The parameters, mutually agreed upon by my editor Danny Kasman and myself, are these: A bi-weekly (every two weeks) column, entitled "ON MUBI OFF," covering two films—one currently available on the MUBI streaming platform in the United States, the other screening offsite (in theaters, on VOD, Blu-ray/DVD, etc). The movies may share some similarities in approach, execution and theme, or they may not.

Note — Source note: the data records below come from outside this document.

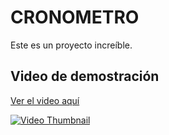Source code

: # CRONOMETRO   

Este es un proyecto increíble.

## Video de demostración

[Ver el video aquí](https://www.youtube.com/watch?v=tu_video_id)

<a href="vista.webm" target="_blank">
    <img src="vista.webm" alt="Video Thumbnail">
</a>
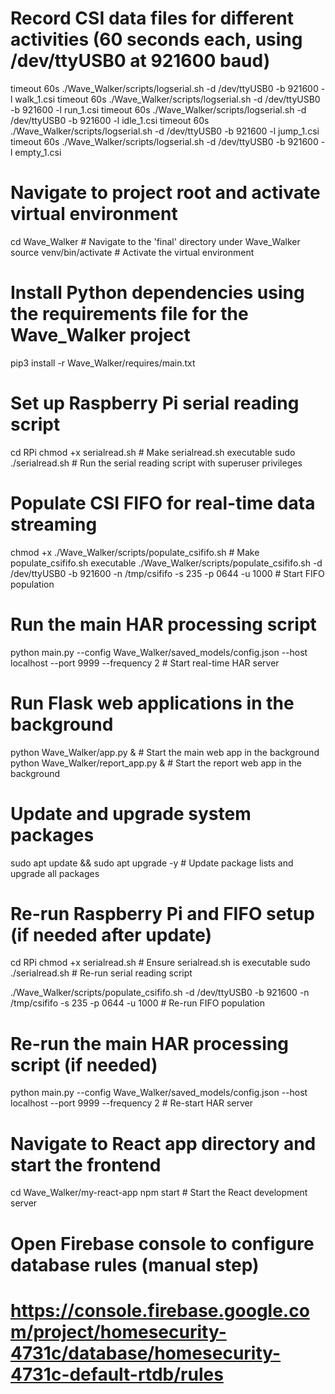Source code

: 

# Record CSI data files for different activities (60 seconds each, using /dev/ttyUSB0 at 921600 baud)
timeout 60s ./Wave_Walker/scripts/logserial.sh -d /dev/ttyUSB0 -b 921600 -l walk_1.csi
timeout 60s ./Wave_Walker/scripts/logserial.sh -d /dev/ttyUSB0 -b 921600 -l run_1.csi
timeout 60s ./Wave_Walker/scripts/logserial.sh -d /dev/ttyUSB0 -b 921600 -l idle_1.csi
timeout 60s ./Wave_Walker/scripts/logserial.sh -d /dev/ttyUSB0 -b 921600 -l jump_1.csi
timeout 60s ./Wave_Walker/scripts/logserial.sh -d /dev/ttyUSB0 -b 921600 -l empty_1.csi


# Navigate to project root and activate virtual environment
cd Wave_Walker  # Navigate to the 'final' directory under Wave_Walker
source venv/bin/activate  # Activate the virtual environment

# Install Python dependencies using the requirements file for the Wave_Walker project
pip3 install -r Wave_Walker/requires/main.txt


# Set up Raspberry Pi serial reading script
cd RPi
chmod +x serialread.sh  # Make serialread.sh executable
sudo ./serialread.sh  # Run the serial reading script with superuser privileges

# Populate CSI FIFO for real-time data streaming
chmod +x ./Wave_Walker/scripts/populate_csififo.sh  # Make populate_csififo.sh executable
./Wave_Walker/scripts/populate_csififo.sh -d /dev/ttyUSB0 -b 921600 -n /tmp/csififo -s 235 -p 0644 -u 1000  # Start FIFO population

# Run the main HAR processing script
python main.py --config Wave_Walker/saved_models/config.json --host localhost --port 9999 --frequency 2  # Start real-time HAR server

# Run Flask web applications in the background
python Wave_Walker/app.py &  # Start the main web app in the background
python Wave_Walker/report_app.py &  # Start the report web app in the background

# Update and upgrade system packages
sudo apt update && sudo apt upgrade -y  # Update package lists and upgrade all packages

# Re-run Raspberry Pi and FIFO setup (if needed after update)
cd RPi
chmod +x serialread.sh  # Ensure serialread.sh is executable
sudo ./serialread.sh  # Re-run serial reading script

./Wave_Walker/scripts/populate_csififo.sh -d /dev/ttyUSB0 -b 921600 -n /tmp/csififo -s 235 -p 0644 -u 1000  # Re-run FIFO population

# Re-run the main HAR processing script (if needed)
python main.py --config Wave_Walker/saved_models/config.json --host localhost --port 9999 --frequency 2  # Re-start HAR server

# Navigate to React app directory and start the frontend
cd Wave_Walker/my-react-app
npm start  # Start the React development server

# Open Firebase console to configure database rules (manual step)
# https://console.firebase.google.com/project/homesecurity-4731c/database/homesecurity-4731c-default-rtdb/rules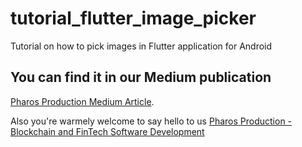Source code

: # tutorial_flutter_image_picker

Tutorial on how to pick images in Flutter application for Android

## You can find it in our Medium publication
[Pharos Production Medium Article](https://medium.com/pharos-production/flutter-image-picker-in-android-application-e2f9bc317c0b).

Also you're warmely welcome to say hello to us
[Pharos Production - Blockchain and FinTech Software Development](https://pharosproduction.com)

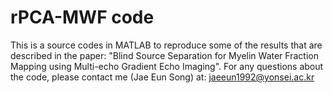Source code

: # rPCA-MWF code
This is a source codes in MATLAB to reproduce some of the results that are described in the paper: "Blind Source Separation for Myelin Water Fraction Mapping using Multi-echo Gradient Echo Imaging". For any questions about the code, please contact me (Jae Eun Song) at: jaeeun1992@yonsei.ac.kr

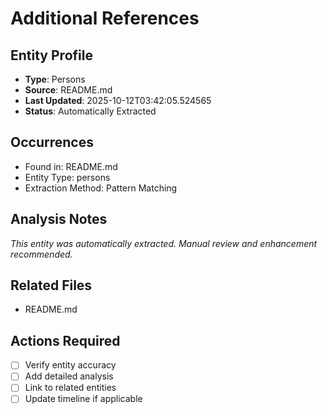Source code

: # Additional References

## Entity Profile
- **Type**: Persons
- **Source**: README.md
- **Last Updated**: 2025-10-12T03:42:05.524565
- **Status**: Automatically Extracted

## Occurrences
- Found in: README.md
- Entity Type: persons
- Extraction Method: Pattern Matching

## Analysis Notes
*This entity was automatically extracted. Manual review and enhancement recommended.*

## Related Files
- README.md

## Actions Required
- [ ] Verify entity accuracy
- [ ] Add detailed analysis
- [ ] Link to related entities
- [ ] Update timeline if applicable
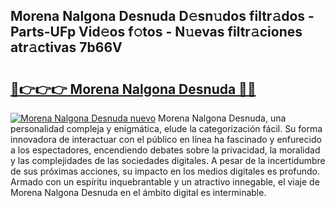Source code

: ## Morena Nalgona Desnuda D𝚎sn𝚞dos filtr𝚊dos - Parts-UFp Vid𝚎os f𝚘tos - N𝚞evas filtr𝚊ciones atr𝚊ctivas 7b66V

# <h2><a href="http://mb6eap.tromn.icu/?c=Morena+Nalgona+Desnuda">🔗👉👉👉 Morena Nalgona Desnuda 🔗🔗</a></h2>

[![Morena Nalgona Desnuda nuevo](https://i.imgur.com/pEAQMta.gif)](http://mb6eap.tromn.icu/?c=Morena+Nalgona+Desnuda)
Morena Nalgona Desnuda, una personalidad compleja y enigmática, elude la categorización fácil. Su forma innovadora de interactuar con el público en línea ha fascinado y enfurecido a los espectadores, encendiendo debates sobre la privacidad, la moralidad y las complejidades de las sociedades digitales. A pesar de la incertidumbre de sus próximas acciones, su impacto en los medios digitales es profundo. Armado con un espíritu inquebrantable y un atractivo innegable, el viaje de Morena Nalgona Desnuda en el ámbito digital es interminable.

Mostly, my own interests and curiosity will dictate what films are covered and in what way, and I hope you'll find the prose, the pairings, and/or the analysis compelling enough to follow along.
Terminal Island (Stephanie Rothman, 1973)
Sight unseen, I thought Stephanie Rothman's 1973 exploitation cheapie Terminal Island would make for a good inaugural article lead-off—something Z-grade disreputable to complement the A-level sleaze (not necessarily a criticism) of the other movie covered in this column. (We'll get to you momentarily, Mr. Bond.)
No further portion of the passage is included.